When the edges table does not have attribute columns, using `to_spatial_simple`

does not have advantages and applying the filter functions as shown before is faster.

When constructing a sfnetwork from a set of sf linestrings, the *endpoints* of those linestrings become nodes in the network. If endpoints are shared between multiple lines, they become a single node, and the edges are connected. However, a linestring geometry can also contain *interior points* that define the shape of the line, but are not its endpoints. It can happen that such an interior point in one edge is *exactly* equal to either an interior point or endpoint of another edge. In the network structure, however, these two edges are not connected, because they don’t share *endpoints*. If this is unwanted, we need to split these two edges at their shared point and connect them accordingly.

In graph theory terms the process of splitting and edge is called *subdivision*: the subdivision of an edge \(o = \{a, b\}\) (i.e. an edge from node \(a\) to node \(b\)) is the addition of a new node \(c\) and the replacement of \(o\) by two new edges \(p = \{a, c\}\) and \(q = \{c, b\}\).

The function `to_spatial_subdivision()`

subdivides edges at interior points whenever these interior points are equal to one or more interior points or endpoints of other edges, and recalculates network connectivity afterwards.

To illustrate the workflow, lets consider a situation where an interior point \(p_{x}\) in edge \(x\) is shared with point \(p_{y}\) in edge \(y\). That gives two possible situations:

- \(p_{y}\) is an interior point of \(y\). Since \(p_{x}\) and \(p_{y}\) are both interior points, neither of them is already a node in the network. Then:
- \(x\) is subdivided at \(p_{x}\) into two new edges \(x_{1}\) and \(x_{2}\) and new node \(p_{x}\).
- \(y\) is subdivided at \(p_{y}\) into two new edges \(y_{1}\) and \(y_{2}\) and new node \(p_{y}\).
- The new nodes \(p_{x}\) and \(p_{y}\) are merged into a single node \(p\) with the edge set \(\{x_{1}, x_{2}, y_{1}, y_{2}\}\) as incidents.

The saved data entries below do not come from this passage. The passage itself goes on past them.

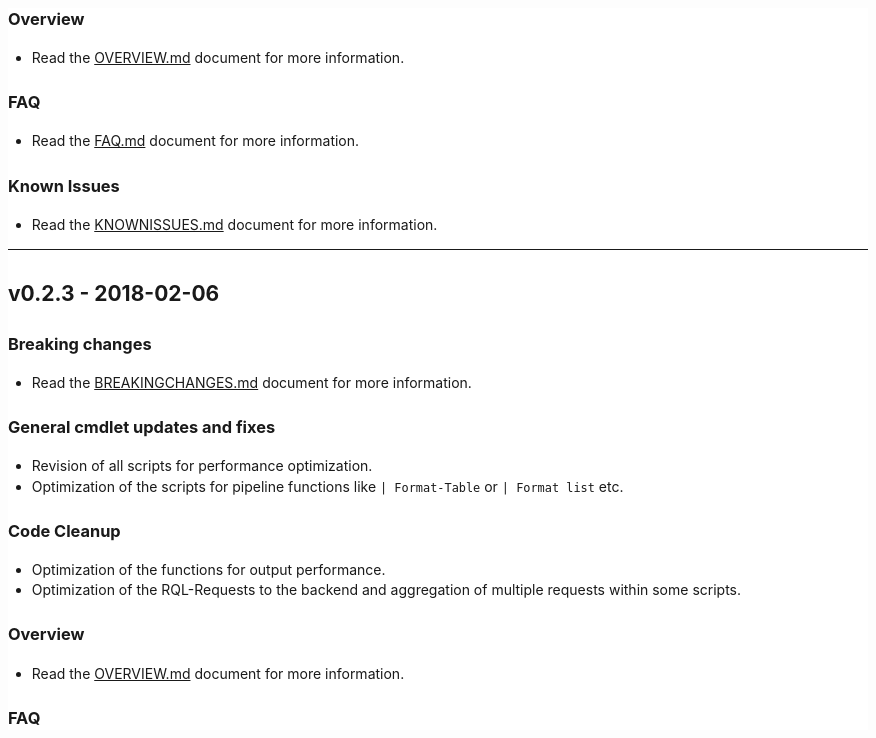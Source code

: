

### Overview

- Read the [OVERVIEW.md](Wiki/OVERVIEW.md) document for more information.





### FAQ

- Read the [FAQ.md](Wiki/FAQ.md) document for more information.





### Known Issues

- Read the [KNOWNISSUES.md](Wiki/KNOWNISSUES.md) document for more information.



------



## v0.2.3 - 2018-02-06

### Breaking changes

- Read the [BREAKINGCHANGES.md](Wiki/BREAKINGCHANGES.md) document for more information.





### General cmdlet updates and fixes

- Revision of all scripts for performance optimization.
- Optimization of the scripts for pipeline functions like `| Format-Table` or `| Format list` etc.





### Code Cleanup

- Optimization of the functions for output performance.
- Optimization of the RQL-Requests to the backend and aggregation of multiple requests within some scripts.





### Overview

- Read the [OVERVIEW.md](Wiki/OVERVIEW.md) document for more information.





### FAQ
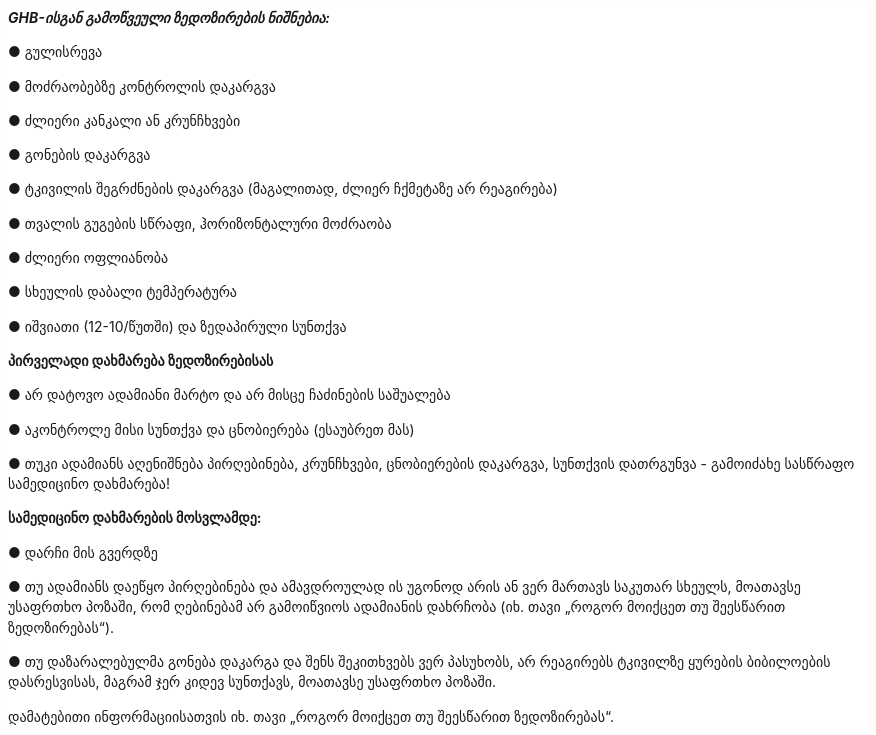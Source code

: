 _**GHB-ისგან გამოწვეული ზედოზირების ნიშნებია:**_

●	გულისრევა

●	მოძრაობებზე კონტროლის დაკარგვა

●	ძლიერი კანკალი ან კრუნჩხვები

●	გონების დაკარგვა

●	ტკივილის შეგრძნების დაკარგვა (მაგალითად, ძლიერ ჩქმეტაზე არ რეაგირება)

●	თვალის გუგების სწრაფი, ჰორიზონტალური მოძრაობა

●	ძლიერი ოფლიანობა

●	სხეულის დაბალი ტემპერატურა

●	იშვიათი (12-10/წუთში) და ზედაპირული სუნთქვა

**პირველადი დახმარება ზედოზირებისას**

●	არ დატოვო ადამიანი მარტო და არ მისცე ჩაძინების საშუალება

●	აკონტროლე მისი სუნთქვა და ცნობიერება (ესაუბრეთ მას)

●	თუკი ადამიანს აღენიშნება პირღებინება, კრუნჩხვები, ცნობიერების დაკარგვა, სუნთქვის დათრგუნვა - გამოიძახე სასწრაფო სამედიცინო დახმარება!

**სამედიცინო დახმარების მოსვლამდე:**

●	დარჩი მის გვერდზე

●	თუ ადამიანს დაეწყო პირღებინება და ამავდროულად ის უგონოდ არის ან ვერ მართავს საკუთარ სხეულს, მოათავსე უსაფრთხო პოზაში, რომ ღებინებამ არ გამოიწვიოს ადამიანის დახრჩობა (იხ. თავი „როგორ მოიქცეთ თუ შეესწარით ზედოზირებას“).

●	თუ დაზარალებულმა გონება დაკარგა და შენს შეკითხვებს ვერ პასუხობს, არ რეაგირებს ტკივილზე ყურების ბიბილოების დასრესვისას, მაგრამ ჯერ კიდევ სუნთქავს, მოათავსე უსაფრთხო პოზაში.

დამატებითი ინფორმაციისათვის იხ. თავი „როგორ მოიქცეთ თუ შეესწარით ზედოზირებას“.
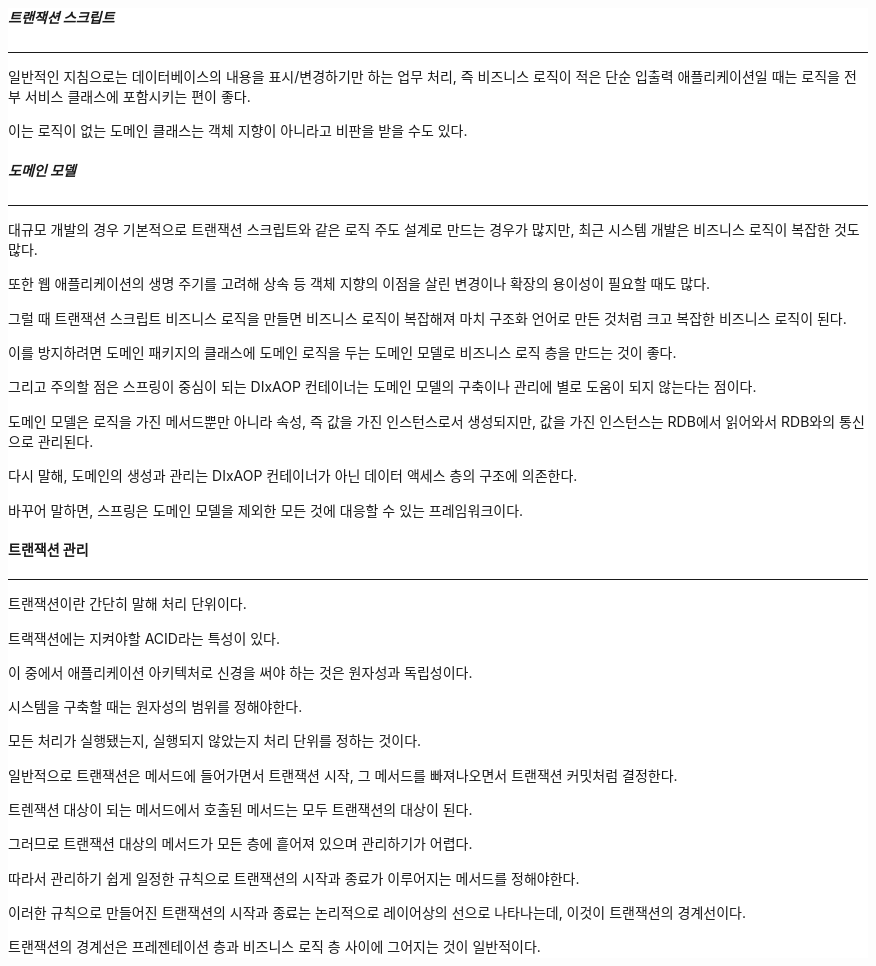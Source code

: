 ##### 트랜잭션 스크립트

---

일반적인 지침으로는 데이터베이스의 내용을 표시/변경하기만 하는 업무 처리, 즉 비즈니스 로직이 적은 단순 입출력 애플리케이션일 때는 로직을 전부 서비스 클래스에 포함시키는 편이 좋다.

이는 로직이 없는 도메인 클래스는 객체 지향이 아니라고 비판을 받을 수도 있다.



##### 도메인 모델

---

대규모 개발의 경우 기본적으로 트랜잭션 스크립트와 같은 로직 주도 설계로 만드는 경우가 많지만, 최근 시스템 개발은 비즈니스 로직이 복잡한 것도 많다.

또한 웹 애플리케이션의 생명 주기를 고려해 상속 등 객체 지향의 이점을 살린 변경이나 확장의 용이성이 필요할 때도 많다.

그럴 때 트랜잭션 스크립트 비즈니스 로직을 만들면 비즈니스 로직이 복잡해져 마치 구조화 언어로 만든 것처럼 크고 복잡한 비즈니스 로직이 된다.

이를 방지하려면 도메인 패키지의 클래스에 도메인 로직을 두는 도메인 모델로 비즈니스 로직 층을 만드는 것이 좋다.



그리고 주의할 점은 스프링이 중심이 되는 DIxAOP 컨테이너는 도메인 모델의 구축이나 관리에 별로 도움이 되지 않는다는 점이다.

도메인 모델은 로직을 가진 메서드뿐만 아니라 속성, 즉 값을 가진 인스턴스로서 생성되지만, 값을 가진 인스턴스는 RDB에서 읽어와서 RDB와의 통신으로 관리된다.

다시 말해, 도메인의 생성과 관리는 DIxAOP 컨테이너가 아닌 데이터 액세스 층의 구조에 의존한다.

바꾸어 말하면, 스프링은 도메인 모델을 제외한 모든 것에 대응할 수 있는 프레임워크이다.



#### 트랜잭션 관리

---

트랜잭션이란 간단히 말해 처리 단위이다.

트랙잭션에는 지켜야할 ACID라는 특성이 있다.

이 중에서 애플리케이션 아키텍처로 신경을 써야 하는 것은 원자성과 독립성이다.



시스템을 구축할 때는 원자성의 범위를 정해야한다.

모든 처리가 실행됐는지, 실행되지 않았는지 처리 단위를 정하는 것이다.

일반적으로 트랜잭션은 메서드에 들어가면서 트랜잭션 시작, 그 메서드를 빠져나오면서 트랜잭션 커밋처럼 결정한다.

트렌잭션 대상이 되는 메서드에서 호출된 메서드는 모두 트랜잭션의 대상이 된다.



그러므로 트랜잭션 대상의 메서드가 모든 층에 흩어져 있으며 관리하기가 어렵다.

따라서 관리하기 쉽게 일정한 규칙으로 트랜잭션의 시작과 종료가 이루어지는 메서드를 정해야한다.

이러한 규칙으로 만들어진 트랜잭션의 시작과 종료는 논리적으로 레이어상의 선으로 나타나는데, 이것이 트랜잭션의 경계선이다.



트랜잭션의 경계선은 프레젠테이션 층과 비즈니스 로직 층 사이에 그어지는 것이 일반적이다.
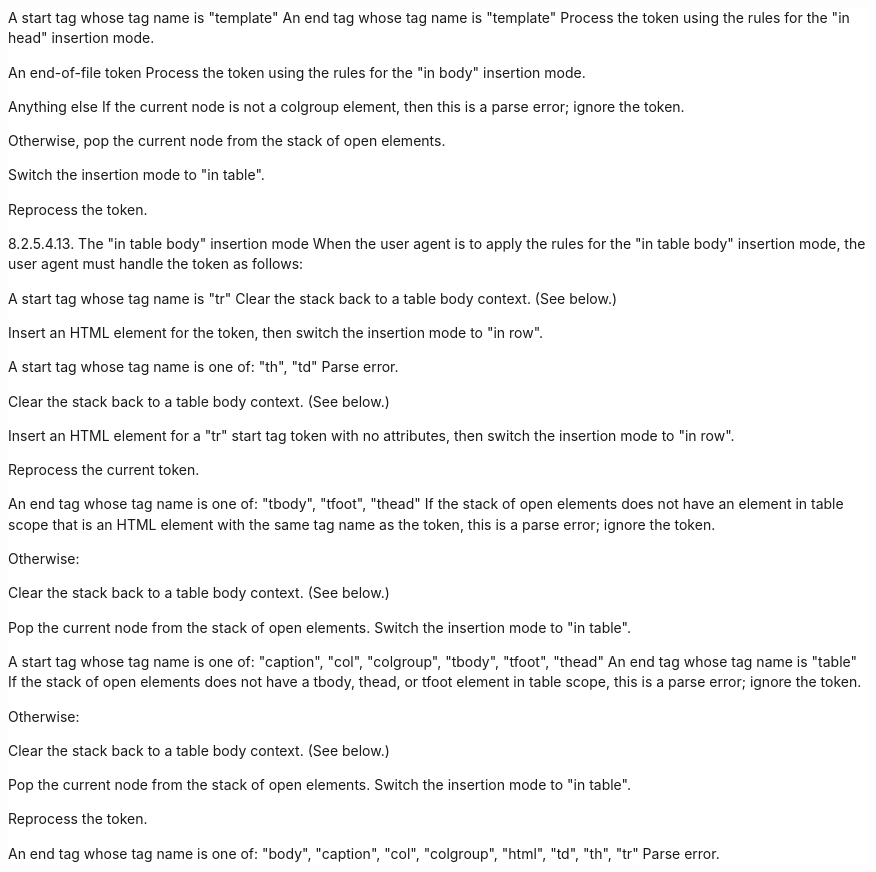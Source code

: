 A start tag whose tag name is "template"
An end tag whose tag name is "template"
Process the token using the rules for the "in head" insertion mode.

An end-of-file token
Process the token using the rules for the "in body" insertion mode.

Anything else
If the current node is not a colgroup element, then this is a parse error; ignore the token.

Otherwise, pop the current node from the stack of open elements.

Switch the insertion mode to "in table".

Reprocess the token.

8.2.5.4.13. The "in table body" insertion mode
When the user agent is to apply the rules for the "in table body" insertion mode, the user agent must handle the token as follows:

A start tag whose tag name is "tr"
Clear the stack back to a table body context. (See below.)

Insert an HTML element for the token, then switch the insertion mode to "in row".

A start tag whose tag name is one of: "th", "td"
Parse error.

Clear the stack back to a table body context. (See below.)

Insert an HTML element for a "tr" start tag token with no attributes, then switch the insertion mode to "in row".

Reprocess the current token.

An end tag whose tag name is one of: "tbody", "tfoot", "thead"
If the stack of open elements does not have an element in table scope that is an HTML element with the same tag name as the token, this is a parse error; ignore the token.

Otherwise:

Clear the stack back to a table body context. (See below.)

Pop the current node from the stack of open elements. Switch the insertion mode to "in table".

A start tag whose tag name is one of: "caption", "col", "colgroup", "tbody", "tfoot", "thead"
An end tag whose tag name is "table"
If the stack of open elements does not have a tbody, thead, or tfoot element in table scope, this is a parse error; ignore the token.

Otherwise:

Clear the stack back to a table body context. (See below.)

Pop the current node from the stack of open elements. Switch the insertion mode to "in table".

Reprocess the token.

An end tag whose tag name is one of: "body", "caption", "col", "colgroup", "html", "td", "th", "tr"
Parse error.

- \(p_{y}\) is and endpoint of \(y\). Since \(p_{y}\) is an edge endpoint, it is already a node in the network. Then:
- \(x\) is subdivided at \(p_{x}\) into two new edges \(x_{1}\) and \(x_{2}\) and new node \(p_{x}\).
- The new node \(p_{x}\) is merged with node \(p_{y}\) into a single node \(p\) with the edge set \(\{y, x_{1}, x_{2}\}\) as incidents.

Note that an edge is *not* subdivided when it crosses another edge at a location that is not an interior point or endpoint in the linestring geometry of any of the two edges.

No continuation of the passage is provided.